SOFTWARE group Iona Technologies is to float on the NASDAQ market in New York in a move that will value the six year old Dublin company at a minimum of £165 million. The move will put a value of millions of pounds on the shares of the company's founders - four former computer scientists at Trinity College.
Iona is issuing three million new shares in the initial public offering (IPO) at between $14.50 and 16.50, while existing shareholders - headed by Sun Microsystems are capitalising on the flotation by selling 4.65 million shares worth $67 million (£42 million).
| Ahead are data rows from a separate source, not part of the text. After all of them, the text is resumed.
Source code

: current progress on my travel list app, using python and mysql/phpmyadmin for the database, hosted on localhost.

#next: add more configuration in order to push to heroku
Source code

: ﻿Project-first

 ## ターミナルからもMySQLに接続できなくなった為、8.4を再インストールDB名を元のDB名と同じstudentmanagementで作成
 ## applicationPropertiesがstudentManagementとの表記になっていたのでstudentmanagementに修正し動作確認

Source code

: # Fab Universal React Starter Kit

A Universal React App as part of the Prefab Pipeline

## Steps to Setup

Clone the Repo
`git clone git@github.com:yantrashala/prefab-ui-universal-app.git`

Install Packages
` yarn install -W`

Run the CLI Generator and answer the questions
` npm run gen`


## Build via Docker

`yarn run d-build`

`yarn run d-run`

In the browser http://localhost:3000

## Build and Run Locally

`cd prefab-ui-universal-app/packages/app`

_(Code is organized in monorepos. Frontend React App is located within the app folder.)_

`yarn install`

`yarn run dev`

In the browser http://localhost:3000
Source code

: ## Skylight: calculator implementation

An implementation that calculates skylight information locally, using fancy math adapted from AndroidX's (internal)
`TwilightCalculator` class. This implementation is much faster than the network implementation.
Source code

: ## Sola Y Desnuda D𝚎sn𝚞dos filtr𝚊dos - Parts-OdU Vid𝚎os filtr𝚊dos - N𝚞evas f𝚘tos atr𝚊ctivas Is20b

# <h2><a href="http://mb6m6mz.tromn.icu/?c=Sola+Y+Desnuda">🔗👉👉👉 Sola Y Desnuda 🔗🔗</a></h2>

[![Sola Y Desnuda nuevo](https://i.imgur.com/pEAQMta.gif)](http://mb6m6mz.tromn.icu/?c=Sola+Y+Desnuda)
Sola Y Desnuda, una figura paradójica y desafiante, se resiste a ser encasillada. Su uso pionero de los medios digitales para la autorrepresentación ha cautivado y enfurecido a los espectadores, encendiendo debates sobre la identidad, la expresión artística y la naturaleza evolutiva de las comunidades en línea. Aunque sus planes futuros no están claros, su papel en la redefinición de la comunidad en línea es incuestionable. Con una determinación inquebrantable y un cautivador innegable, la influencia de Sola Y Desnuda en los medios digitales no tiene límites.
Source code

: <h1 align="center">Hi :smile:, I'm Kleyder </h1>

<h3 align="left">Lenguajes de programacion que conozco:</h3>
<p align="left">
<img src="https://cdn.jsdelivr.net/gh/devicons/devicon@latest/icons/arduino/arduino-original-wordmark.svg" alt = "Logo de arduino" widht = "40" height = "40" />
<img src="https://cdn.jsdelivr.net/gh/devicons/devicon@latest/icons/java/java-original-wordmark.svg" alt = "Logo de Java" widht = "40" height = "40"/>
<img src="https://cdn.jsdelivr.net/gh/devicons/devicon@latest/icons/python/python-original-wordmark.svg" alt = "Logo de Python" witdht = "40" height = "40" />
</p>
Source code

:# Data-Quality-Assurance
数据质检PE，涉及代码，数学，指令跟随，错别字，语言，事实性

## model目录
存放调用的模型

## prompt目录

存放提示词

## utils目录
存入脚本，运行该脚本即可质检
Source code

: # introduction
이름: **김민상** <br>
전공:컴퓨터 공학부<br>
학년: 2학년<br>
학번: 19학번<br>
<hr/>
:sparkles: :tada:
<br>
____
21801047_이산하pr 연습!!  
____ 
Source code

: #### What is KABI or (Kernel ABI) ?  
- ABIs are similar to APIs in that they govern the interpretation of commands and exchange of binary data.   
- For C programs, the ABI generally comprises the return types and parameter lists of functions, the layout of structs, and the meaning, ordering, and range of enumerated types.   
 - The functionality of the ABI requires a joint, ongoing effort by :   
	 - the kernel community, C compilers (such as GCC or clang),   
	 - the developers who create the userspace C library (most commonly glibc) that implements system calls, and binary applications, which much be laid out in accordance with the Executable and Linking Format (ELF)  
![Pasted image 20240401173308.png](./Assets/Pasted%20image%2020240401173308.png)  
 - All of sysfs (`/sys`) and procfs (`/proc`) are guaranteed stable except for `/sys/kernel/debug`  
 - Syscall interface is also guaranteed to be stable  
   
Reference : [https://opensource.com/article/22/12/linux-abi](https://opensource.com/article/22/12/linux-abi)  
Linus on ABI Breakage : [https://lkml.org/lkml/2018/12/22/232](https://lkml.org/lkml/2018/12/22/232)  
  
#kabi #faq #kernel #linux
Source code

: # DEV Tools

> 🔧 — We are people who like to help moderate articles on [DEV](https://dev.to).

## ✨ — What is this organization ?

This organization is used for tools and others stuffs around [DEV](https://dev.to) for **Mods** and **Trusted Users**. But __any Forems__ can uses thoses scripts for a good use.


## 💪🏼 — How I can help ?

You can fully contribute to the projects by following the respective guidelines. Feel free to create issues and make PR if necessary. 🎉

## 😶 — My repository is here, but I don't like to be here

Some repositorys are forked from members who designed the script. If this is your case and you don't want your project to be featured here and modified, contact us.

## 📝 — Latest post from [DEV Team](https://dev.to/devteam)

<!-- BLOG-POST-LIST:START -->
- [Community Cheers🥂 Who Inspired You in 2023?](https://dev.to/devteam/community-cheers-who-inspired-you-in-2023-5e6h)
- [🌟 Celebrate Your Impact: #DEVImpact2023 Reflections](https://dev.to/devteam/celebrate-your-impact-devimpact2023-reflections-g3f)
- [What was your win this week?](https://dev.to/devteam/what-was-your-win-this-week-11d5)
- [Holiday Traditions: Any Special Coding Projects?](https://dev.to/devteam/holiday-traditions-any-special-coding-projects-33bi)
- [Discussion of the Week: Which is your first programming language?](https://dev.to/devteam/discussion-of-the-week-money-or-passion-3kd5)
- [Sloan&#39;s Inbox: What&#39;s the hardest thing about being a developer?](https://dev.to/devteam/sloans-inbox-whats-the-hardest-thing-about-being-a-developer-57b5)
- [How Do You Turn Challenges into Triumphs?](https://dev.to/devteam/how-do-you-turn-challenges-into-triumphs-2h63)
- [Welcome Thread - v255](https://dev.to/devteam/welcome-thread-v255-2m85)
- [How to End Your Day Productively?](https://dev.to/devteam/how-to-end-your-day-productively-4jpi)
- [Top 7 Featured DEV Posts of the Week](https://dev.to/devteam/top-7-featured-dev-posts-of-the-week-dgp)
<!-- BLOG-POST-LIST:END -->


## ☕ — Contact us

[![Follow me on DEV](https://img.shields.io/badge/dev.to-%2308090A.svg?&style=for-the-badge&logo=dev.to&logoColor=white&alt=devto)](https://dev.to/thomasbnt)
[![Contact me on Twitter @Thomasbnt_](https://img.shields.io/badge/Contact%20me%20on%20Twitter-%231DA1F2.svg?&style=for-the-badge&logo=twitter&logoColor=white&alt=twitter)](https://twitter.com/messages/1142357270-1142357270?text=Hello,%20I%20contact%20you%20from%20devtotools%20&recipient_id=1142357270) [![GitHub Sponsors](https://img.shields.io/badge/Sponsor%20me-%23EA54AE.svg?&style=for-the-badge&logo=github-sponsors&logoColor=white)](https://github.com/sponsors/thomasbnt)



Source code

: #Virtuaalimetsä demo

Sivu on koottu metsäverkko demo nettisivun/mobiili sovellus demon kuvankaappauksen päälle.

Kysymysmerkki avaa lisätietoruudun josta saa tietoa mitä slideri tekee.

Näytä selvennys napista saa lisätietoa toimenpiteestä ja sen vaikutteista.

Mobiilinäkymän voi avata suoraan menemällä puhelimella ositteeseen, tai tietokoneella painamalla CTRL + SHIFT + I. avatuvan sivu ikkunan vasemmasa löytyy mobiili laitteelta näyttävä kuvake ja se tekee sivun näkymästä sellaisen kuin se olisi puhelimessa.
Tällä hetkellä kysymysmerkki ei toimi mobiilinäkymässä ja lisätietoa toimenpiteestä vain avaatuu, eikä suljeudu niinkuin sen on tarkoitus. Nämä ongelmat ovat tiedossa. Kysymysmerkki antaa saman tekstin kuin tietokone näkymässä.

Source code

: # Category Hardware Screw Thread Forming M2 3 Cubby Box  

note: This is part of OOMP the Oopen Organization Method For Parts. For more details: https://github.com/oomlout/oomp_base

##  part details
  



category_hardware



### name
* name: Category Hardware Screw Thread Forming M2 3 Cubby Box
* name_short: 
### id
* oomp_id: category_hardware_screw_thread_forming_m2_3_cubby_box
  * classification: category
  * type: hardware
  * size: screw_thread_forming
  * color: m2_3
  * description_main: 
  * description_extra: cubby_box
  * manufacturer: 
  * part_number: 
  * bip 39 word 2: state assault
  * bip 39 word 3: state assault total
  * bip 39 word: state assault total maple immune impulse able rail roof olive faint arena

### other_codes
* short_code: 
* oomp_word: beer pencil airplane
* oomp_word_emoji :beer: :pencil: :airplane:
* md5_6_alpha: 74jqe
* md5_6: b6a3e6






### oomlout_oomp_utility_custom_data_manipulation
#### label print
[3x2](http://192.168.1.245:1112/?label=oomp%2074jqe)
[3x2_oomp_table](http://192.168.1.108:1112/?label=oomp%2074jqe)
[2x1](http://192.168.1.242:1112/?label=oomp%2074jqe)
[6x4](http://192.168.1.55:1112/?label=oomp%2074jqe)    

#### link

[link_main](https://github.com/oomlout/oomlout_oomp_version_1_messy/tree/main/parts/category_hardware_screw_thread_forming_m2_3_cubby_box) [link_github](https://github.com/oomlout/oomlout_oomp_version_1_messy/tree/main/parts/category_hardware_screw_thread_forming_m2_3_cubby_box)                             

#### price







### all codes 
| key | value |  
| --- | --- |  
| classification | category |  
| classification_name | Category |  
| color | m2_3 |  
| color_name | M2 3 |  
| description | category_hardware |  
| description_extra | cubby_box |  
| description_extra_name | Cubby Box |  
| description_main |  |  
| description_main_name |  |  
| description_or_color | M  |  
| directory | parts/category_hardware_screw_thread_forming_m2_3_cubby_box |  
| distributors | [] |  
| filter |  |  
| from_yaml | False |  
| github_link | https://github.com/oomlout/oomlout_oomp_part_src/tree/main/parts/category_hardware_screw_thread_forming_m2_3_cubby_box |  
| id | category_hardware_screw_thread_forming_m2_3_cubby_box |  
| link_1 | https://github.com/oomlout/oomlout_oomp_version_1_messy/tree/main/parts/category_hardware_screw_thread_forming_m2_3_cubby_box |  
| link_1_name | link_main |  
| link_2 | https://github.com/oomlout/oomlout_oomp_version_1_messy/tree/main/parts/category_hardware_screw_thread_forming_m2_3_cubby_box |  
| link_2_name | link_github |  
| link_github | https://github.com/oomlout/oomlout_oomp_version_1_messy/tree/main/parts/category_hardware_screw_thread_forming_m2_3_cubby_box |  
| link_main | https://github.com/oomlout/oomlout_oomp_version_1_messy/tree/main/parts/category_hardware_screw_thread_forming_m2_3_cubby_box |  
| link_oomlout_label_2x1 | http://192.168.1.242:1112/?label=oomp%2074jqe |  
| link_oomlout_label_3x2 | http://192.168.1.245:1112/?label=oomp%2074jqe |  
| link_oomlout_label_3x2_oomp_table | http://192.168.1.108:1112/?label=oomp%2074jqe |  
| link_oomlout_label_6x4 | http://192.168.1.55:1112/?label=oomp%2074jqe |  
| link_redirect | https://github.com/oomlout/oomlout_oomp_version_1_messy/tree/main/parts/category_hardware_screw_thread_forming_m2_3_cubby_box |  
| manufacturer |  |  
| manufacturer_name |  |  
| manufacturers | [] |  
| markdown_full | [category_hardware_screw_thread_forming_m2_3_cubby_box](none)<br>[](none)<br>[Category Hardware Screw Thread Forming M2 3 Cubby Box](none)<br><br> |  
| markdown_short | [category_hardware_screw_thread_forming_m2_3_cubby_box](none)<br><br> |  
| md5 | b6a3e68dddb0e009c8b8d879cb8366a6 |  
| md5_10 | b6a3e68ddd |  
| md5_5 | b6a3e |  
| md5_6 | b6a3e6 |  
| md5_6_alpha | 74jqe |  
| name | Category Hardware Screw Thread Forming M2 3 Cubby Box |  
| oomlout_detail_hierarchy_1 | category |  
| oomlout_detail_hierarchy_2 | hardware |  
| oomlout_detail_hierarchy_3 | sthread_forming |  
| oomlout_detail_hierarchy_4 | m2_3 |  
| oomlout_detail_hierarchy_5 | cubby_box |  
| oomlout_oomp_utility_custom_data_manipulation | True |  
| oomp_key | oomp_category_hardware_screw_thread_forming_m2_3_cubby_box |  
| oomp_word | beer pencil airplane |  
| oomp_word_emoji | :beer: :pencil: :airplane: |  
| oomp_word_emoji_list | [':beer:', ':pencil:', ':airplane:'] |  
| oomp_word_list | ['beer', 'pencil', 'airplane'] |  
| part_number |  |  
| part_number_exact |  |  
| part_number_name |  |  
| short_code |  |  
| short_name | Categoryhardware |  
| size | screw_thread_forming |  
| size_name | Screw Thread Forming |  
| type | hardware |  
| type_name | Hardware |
Following the IPO and the offering of the 7.65 million shares, Iona will have a total of 18.3 million shares in issue. At the indicated flotation price of between $14.50 and $16.50, Iona will have an initial market capitalisation of between $265.4 million and $302 million (£165 million to £187 million). The new investors will hold 41.8 per cent of Iona shares when the IPO is completed.
The stakes of the company's founders and senior management will be worth millions of pounds. They are managing director Mr Chris Horn and Mr Annrai O'Toole, Mr Sean Baker and Mr Colm Newman.
The initial public offering the latest in a series of NASDAQ flotations by Irish high technology companies has been underwritten by Lehman Brothers, Robertson Stephens and SoundView Financial.
As the new shares are being offered in the form of American Depository Shares, Iona will convert into a public limited company in Ireland, ahead of the formal offering of the new shares on the NASDAQ market. At the indicated offer prices in the preliminary prospectus lodged with the SEC, Iona's market capitalisation would put it among the top 20 shares on the Irish market.
Apart from the 3.75 million shares that Sun Microsystems is planing to sell in the flotation no details are yet available on who are the holders of the 900,000 other Iona shares that will be sold by existing shareholders. At the indicated prices, these are worth between $13 million and $14.8 million.
The IPO filing document shows that Iona had after tax profits of $1.53 million on sales of $21.2 million in 1996, compared to profits of $2.2 million and sales of $8.6 million in 1995.
Iona, based in Dublin and with offices in the United States and Australia, makes the world's most popular Object Request Broker Middleware. This is software that allows engineers to use different components from other software to design programmes.
In an interview last month with The Irish Times, Iona's chief executive Mr Chris Horn said the company controlled 60 per cent of the world market for the software. He pointed out that because demand was tripling emery year, Iona had to match this rate of growth just to maintain its market share.
The company was formed in 1991 under the umbrella of Trinity College Dublin, with just three employees. By 1993 its revenues had hit $1 million (£600,000) and it had 15 workers. It moved out of Trinity to new offices in Dublin, and by 1994 had reached annual revenues of $2.3 million. The next revenues jumped to $8.3 million.